Reducing science to small and easily digested pieces has a detrimental effect on our progress both as individuals and as a society. Sadly, although the pub-quiz school of knowledge is very alluring, it is almost completely useless. I admit that in some cases stand-alone facts can be of value, such as your birthday. In general terms, though, it is understanding the world as a whole which allows us to function to our maximum ability. Unfortunately many scientists are little more than cooks working in an unusual kitchen. Their understanding of their work is limited to what happens if something is left out of their recipe, or too much put in. We should not over-estimate the laboratory. It is, for all the atom-smashing machines and DNA sequencers, a kitchen, but the standard of understanding demanded of and by the scientist is quite different. The difference is the same as between the mechanic and the engineer.
There is a tendency to believe that detailed following of recipes constitutes science and by implication, the collection of huge amounts of data is research. Stop. Stop and think.
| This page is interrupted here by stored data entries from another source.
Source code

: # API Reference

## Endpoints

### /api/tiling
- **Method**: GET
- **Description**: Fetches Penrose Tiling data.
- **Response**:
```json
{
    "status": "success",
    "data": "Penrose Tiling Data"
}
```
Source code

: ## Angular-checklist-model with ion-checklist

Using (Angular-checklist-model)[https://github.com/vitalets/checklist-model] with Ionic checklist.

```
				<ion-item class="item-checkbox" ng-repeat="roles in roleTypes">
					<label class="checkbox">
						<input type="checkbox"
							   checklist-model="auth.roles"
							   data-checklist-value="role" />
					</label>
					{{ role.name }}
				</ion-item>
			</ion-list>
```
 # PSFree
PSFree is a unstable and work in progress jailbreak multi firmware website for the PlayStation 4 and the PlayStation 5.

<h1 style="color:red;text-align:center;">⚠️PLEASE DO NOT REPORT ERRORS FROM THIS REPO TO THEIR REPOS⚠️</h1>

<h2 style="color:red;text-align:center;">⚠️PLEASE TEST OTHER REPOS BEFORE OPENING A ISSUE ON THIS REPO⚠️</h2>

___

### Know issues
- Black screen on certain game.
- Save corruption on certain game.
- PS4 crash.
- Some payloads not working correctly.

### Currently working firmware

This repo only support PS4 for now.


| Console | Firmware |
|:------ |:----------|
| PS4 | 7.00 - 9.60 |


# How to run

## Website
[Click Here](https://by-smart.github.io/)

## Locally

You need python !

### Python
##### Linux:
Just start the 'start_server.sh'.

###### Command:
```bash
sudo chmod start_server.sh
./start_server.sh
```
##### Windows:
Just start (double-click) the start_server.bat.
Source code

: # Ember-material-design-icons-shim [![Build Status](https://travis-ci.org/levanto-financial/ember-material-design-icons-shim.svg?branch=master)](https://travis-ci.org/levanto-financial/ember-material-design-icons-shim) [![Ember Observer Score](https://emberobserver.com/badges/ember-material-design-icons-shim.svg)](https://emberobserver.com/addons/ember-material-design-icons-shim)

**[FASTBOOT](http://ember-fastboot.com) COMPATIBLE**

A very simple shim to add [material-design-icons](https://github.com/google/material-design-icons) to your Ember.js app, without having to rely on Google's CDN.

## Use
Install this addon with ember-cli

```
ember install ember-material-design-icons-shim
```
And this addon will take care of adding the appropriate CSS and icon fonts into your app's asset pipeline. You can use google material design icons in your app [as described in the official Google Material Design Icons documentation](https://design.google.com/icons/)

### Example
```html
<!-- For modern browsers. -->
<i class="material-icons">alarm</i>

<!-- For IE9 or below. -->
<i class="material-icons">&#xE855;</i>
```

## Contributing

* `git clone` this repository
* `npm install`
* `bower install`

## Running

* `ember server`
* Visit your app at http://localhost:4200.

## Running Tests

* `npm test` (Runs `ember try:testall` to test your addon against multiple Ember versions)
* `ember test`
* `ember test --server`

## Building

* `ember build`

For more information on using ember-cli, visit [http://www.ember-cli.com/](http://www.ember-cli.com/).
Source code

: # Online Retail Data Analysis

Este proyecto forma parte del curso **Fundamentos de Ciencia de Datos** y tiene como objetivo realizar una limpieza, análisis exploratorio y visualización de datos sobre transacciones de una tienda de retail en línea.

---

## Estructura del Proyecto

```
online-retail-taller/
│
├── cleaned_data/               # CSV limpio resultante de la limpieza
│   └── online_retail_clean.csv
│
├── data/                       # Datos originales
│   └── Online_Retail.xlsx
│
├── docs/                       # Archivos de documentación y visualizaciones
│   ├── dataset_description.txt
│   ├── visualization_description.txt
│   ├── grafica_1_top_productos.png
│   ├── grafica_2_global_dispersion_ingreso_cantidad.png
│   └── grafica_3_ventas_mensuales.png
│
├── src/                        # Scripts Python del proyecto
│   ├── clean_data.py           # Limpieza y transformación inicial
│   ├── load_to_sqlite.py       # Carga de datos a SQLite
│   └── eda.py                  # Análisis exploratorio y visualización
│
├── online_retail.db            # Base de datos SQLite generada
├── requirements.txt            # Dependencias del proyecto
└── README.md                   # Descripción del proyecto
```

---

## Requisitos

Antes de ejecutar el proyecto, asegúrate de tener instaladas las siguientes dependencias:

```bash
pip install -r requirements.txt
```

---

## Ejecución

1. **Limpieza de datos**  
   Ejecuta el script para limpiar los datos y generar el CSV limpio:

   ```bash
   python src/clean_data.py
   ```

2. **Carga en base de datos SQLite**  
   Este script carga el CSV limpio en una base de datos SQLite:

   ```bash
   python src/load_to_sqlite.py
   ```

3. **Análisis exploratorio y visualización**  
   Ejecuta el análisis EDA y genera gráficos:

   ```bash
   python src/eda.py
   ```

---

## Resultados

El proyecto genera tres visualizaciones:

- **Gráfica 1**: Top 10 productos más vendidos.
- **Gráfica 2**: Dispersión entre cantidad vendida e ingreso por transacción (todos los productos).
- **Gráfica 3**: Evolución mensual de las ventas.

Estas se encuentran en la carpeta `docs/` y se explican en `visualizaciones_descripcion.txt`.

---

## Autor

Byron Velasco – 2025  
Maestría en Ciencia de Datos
At some point more data will not help; the only thing which separates you from the simian next door is your ability to think clearly and penetrate the data for its meaning. You think.
We should not, of course, dismiss data collection out of hand; indeed it would seem that collecting things, material or ethereal, is a fundamental aspect of human nature. Similarly, cataloguing items in a collection seems to be a need. But there is a gulf between the collector and the scientist, which sometimes I fear scientists are prone to forget.